The pivot pads 64 are arranged to extend about the circumferential outer surface of the output member 32. Each pivot pad 64 is associated with a respective gear tooth element 52. Since the pivot pads 64 slide on the outer surface of the output member 32, a suitable means may preferably be provided to aid lubrication between those components. This may be fulfilled by a low friction coating on the underside of the pivot pads 64 and/or a low friction coating on the outer surface of the output member 32. Alternatively, the pivot pads 64 may be mounted on a suitable lubricating strip (c.f. FIG. 5) or roller bearing train (c.f. FIG. 6). The pivot pads 64 may be suitably coupled to one other. To constrain the pivot pads from moving about on the output drive member 32 in the axial direction, the pivot pads 64 may be received in a shallow guide channel (not shown) defined in the outer surface of the output member 32, or other functionally similar arrangement.

The benefit of the pivot pads is that they transmit the linear driving force vectors generated by the individual tooth elements more effectively into the cam-like surface of the output member 32 as that surface undulates beneath the pivot pad 64. The pivot pads ensure that the force from a radially inward motion of a tooth segment is distributed over a larger area on the output shaft/element.
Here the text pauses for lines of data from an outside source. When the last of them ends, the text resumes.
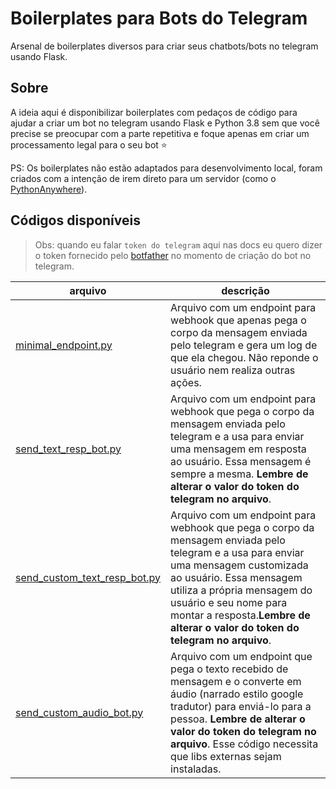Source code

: # Boilerplates para Bots do Telegram
Arsenal de boilerplates diversos para criar seus chatbots/bots no telegram usando Flask.

## Sobre
A ideia aqui é disponibilizar boilerplates com pedaços de código para ajudar a criar um bot
no telegram usando Flask e Python 3.8 sem que você precise se preocupar com a parte repetitiva
e foque apenas em criar um processamento legal para o seu bot :star:

PS: Os boilerplates não estão adaptados para desenvolvimento local, foram criados com a intenção
de irem direto para um servidor (como o [PythonAnywhere](https://www.pythonanywhere.com/)).


## Códigos disponíveis
> Obs: quando eu falar `token do telegram` aqui nas docs eu quero dizer o token fornecido
> pelo [botfather](https://t.me/botfather) no momento de criação do bot no telegram.

|arquivo | descrição|
| - | - |
| [minimal\_endpoint.py](minimal_endpoint.py) | Arquivo com um endpoint para webhook que apenas pega o corpo da mensagem enviada pelo telegram e gera um log de que ela chegou. Não reponde o usuário nem realiza outras ações.|
| [send\_text\_resp\_bot.py](send_text_resp_bot.py) | Arquivo com um endpoint para webhook que pega o corpo da mensagem enviada pelo telegram e a usa para enviar uma mensagem em resposta ao usuário. Essa mensagem é sempre a mesma. **Lembre de alterar o valor do token do telegram no arquivo**. |
| [send\_custom\_text\_resp\_bot.py](send_custom_text_resp_bot.py) | Arquivo com um endpoint para webhook que pega o corpo da mensagem enviada pelo telegram e a usa para enviar uma mensagem customizada ao usuário. Essa mensagem utiliza a própria mensagem do usuário e seu nome para montar a resposta.**Lembre de alterar o valor do token do telegram no arquivo**. |
| [send\_custom\_audio\_bot.py](send_custom_audio_bot.py) | Arquivo com um endpoint que pega o texto recebido de mensagem e o converte em áudio (narrado estilo google tradutor) para enviá-lo para a pessoa. **Lembre de alterar o valor do token do telegram no arquivo**. Esse código necessita que libs externas sejam instaladas. |

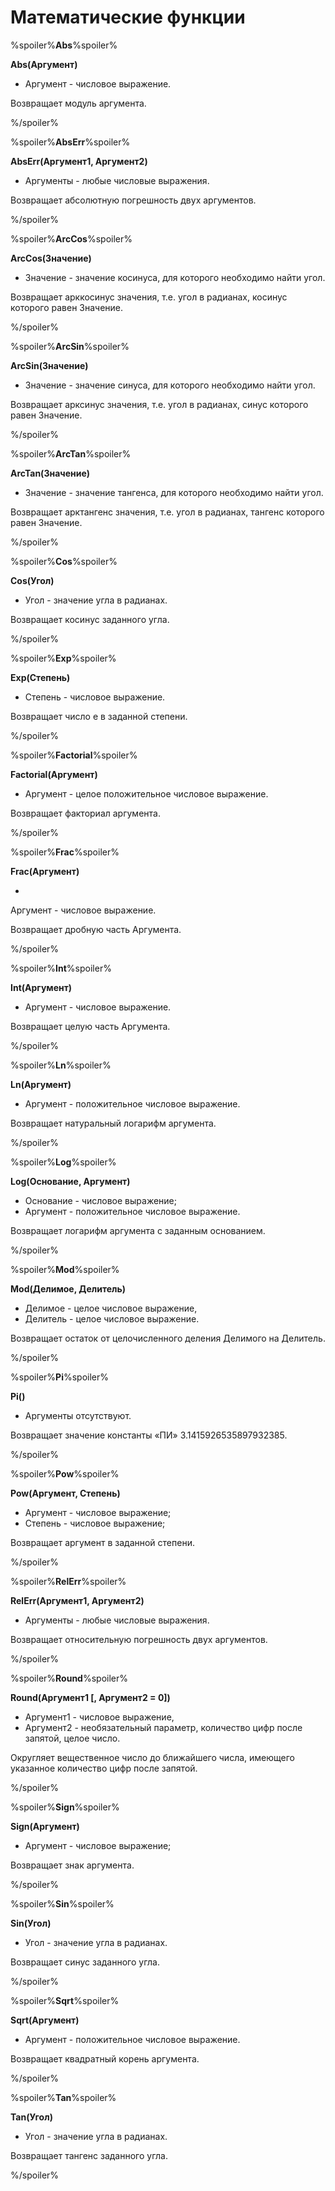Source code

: # Математические функции

%spoiler%**Abs**%spoiler%

**Abs(Аргумент)**

* Аргумент - числовое выражение.

Возвращает модуль аргумента. 

%/spoiler%

%spoiler%**AbsErr**%spoiler%

**AbsErr(Аргумент1, Аргумент2)**

* Аргументы - любые числовые выражения.

Возвращает абсолютную погрешность двух аргументов. 

%/spoiler%

%spoiler%**ArcCos**%spoiler%

**ArcCos(Значение)**

* Значение - значение косинуса, для которого необходимо найти угол.

Возвращает арккосинус значения, т.е. угол в радианах, косинус которого равен Значение. 

%/spoiler%

%spoiler%**ArcSin**%spoiler%

**ArcSin(Значение)**

* Значение - значение синуса, для которого необходимо найти угол.

Возвращает арксинус значения, т.е. угол в радианах, синус которого равен Значение. 

%/spoiler%

%spoiler%**ArcTan**%spoiler%

**ArcTan(Значение)**

* Значение - значение тангенса, для которого необходимо найти угол.

Возвращает арктангенс значения, т.е. угол в радианах, тангенс которого равен Значение. 

%/spoiler%

%spoiler%**Cos**%spoiler%

**Cos(Угол)**

* Угол - значение угла в радианах.

Возвращает косинус заданного угла. 

%/spoiler%

%spoiler%**Exp**%spoiler%

**Exp(Степень)**

* Степень - числовое выражение.

Возвращает число e в заданной степени. 

%/spoiler%

%spoiler%**Factorial**%spoiler%

**Factorial(Аргумент)**

* Аргумент - целое положительное числовое выражение.

Возвращает факториал аргумента. 

%/spoiler%

%spoiler%**Frac**%spoiler%

**Frac(Аргумент)**

* 
 Аргумент - числовое выражение.

Возвращает дробную часть Аргумента. 

%/spoiler%

%spoiler%**Int**%spoiler%

**Int(Аргумент)**

* Аргумент - числовое выражение.

Возвращает целую часть Аргумента. 

%/spoiler%

%spoiler%**Ln**%spoiler%

**Ln(Аргумент)**

* Аргумент - положительное числовое выражение.

Возвращает натуральный логарифм аргумента. 

%/spoiler%

%spoiler%**Log**%spoiler%

**Log(Основание, Аргумент)**

* Основание - числовое выражение;
* Аргумент - положительное числовое выражение.

Возвращает логарифм аргумента с заданным основанием. 

%/spoiler%

%spoiler%**Mod**%spoiler%

**Mod(Делимое, Делитель)**

* Делимое - целое числовое выражение,
* Делитель - целое числовое выражение.

Возвращает остаток от целочисленного деления Делимого на Делитель. 

%/spoiler%

%spoiler%**Pi**%spoiler%

**Pi()**

* Аргументы отсутствуют.

Возвращает значение константы «ПИ» 3.1415926535897932385. 

%/spoiler%

%spoiler%**Pow**%spoiler%

**Pow(Аргумент, Степень)**

* Аргумент - числовое выражение;
* Степень - числовое выражение;

Возвращает аргумент в заданной степени. 

%/spoiler%

%spoiler%**RelErr**%spoiler%

**RelErr(Аргумент1, Аргумент2)**

* Аргументы - любые числовые выражения.

Возвращает относительную погрешность двух аргументов. 

%/spoiler%

%spoiler%**Round**%spoiler%

**Round(Аргумент1 [, Аргумент2 = 0])**

* Аргумент1 - числовое выражение,
* Аргумент2 - необязательный параметр, количество цифр после запятой, целое число.

Округляет вещественное число до ближайшего числа, имеющего указанное количество цифр после запятой. 

%/spoiler%

%spoiler%**Sign**%spoiler%

**Sign(Аргумент)**

* Аргумент - числовое выражение;

Возвращает знак аргумента. 

%/spoiler%

%spoiler%**Sin**%spoiler%

**Sin(Угол)**

* Угол - значение угла в радианах.

Возвращает синус заданного угла. 

%/spoiler%

%spoiler%**Sqrt**%spoiler%

**Sqrt(Аргумент)**

* Аргумент - положительное числовое выражение.

Возвращает квадратный корень аргумента. 

%/spoiler%

%spoiler%**Tan**%spoiler%

**Tan(Угол)**

* Угол - значение угла в радианах.

Возвращает тангенс заданного угла. 

%/spoiler%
The pivot pads are tiltable to follow the eccentricity of the output shaft in all rotational positions of the output shaft. The pivot pads each feature a cylinder thereby creating a cylindrical-joint-like connection to each separate tooth segment with a corresponding indentation in the radially innermost part of the tooth segment. Further, the tilting pads have a sliding surface touching the output shaft. The sliding surface on the tilting pad may be realised by a coating or a layer with a material with a low friction coefficient on the tilting pad. Alternatively, a specific separate sliding pad may be attached to the tilting pad. Alternatively, the complete tilting pad may be manufactured from a material with a low friction coefficient. In some embodiments, the tilting pads are connected to each other establishing a ring structure, whereas in other embodiments they are simply positioned next to each other, thereby filling out the full circumference of the output shaft.

The above discussion provides an overview of the components of the gearbox 25 and its functionality. By way of further explanation of the way in which the gear tooth elements 52 move within the tooth carrier 30 during rotation thereof, reference will now be made to FIG. 8a to 8c. FIGS. 8a to 8c are a sequence of drawings that illustrates a short rotational phase of the tooth carrier 30 and the output member 32. In these Figures, only a single one of the gear tooth elements 52 are shown for the sake of clarity. However, from viewing FIGS. 8a to 8c, the relative movement of the tooth carrier 30 and the gear tooth element 52 is apparent, as is the effect that the force applied to the gear tooth element 52 has on the output member 32.

Referring firstly to FIG. 8a, this can be considered a reference position at the start of a tooth loading cycle where the tip region 56 of the gear tooth element 52 is located in a trough 44a of a gear tooth section 44. It should be noted that the outer ring gear 34 is stationary, whilst the tooth carrier 30 and the output member 32 rotate relative to it, but at different rotational speeds. The direction of rotation of the input drive member 30 is labelled as R1 in FIG. 8a, and can be seen as being clockwise in this example. Similarly, the direction of rotation of the output member 32 is labelled as R2, and is also clockwise, in this example. As noted above, the tooth carrier 30 and output member 32 may be configured to rotate in opposite directions in some examples.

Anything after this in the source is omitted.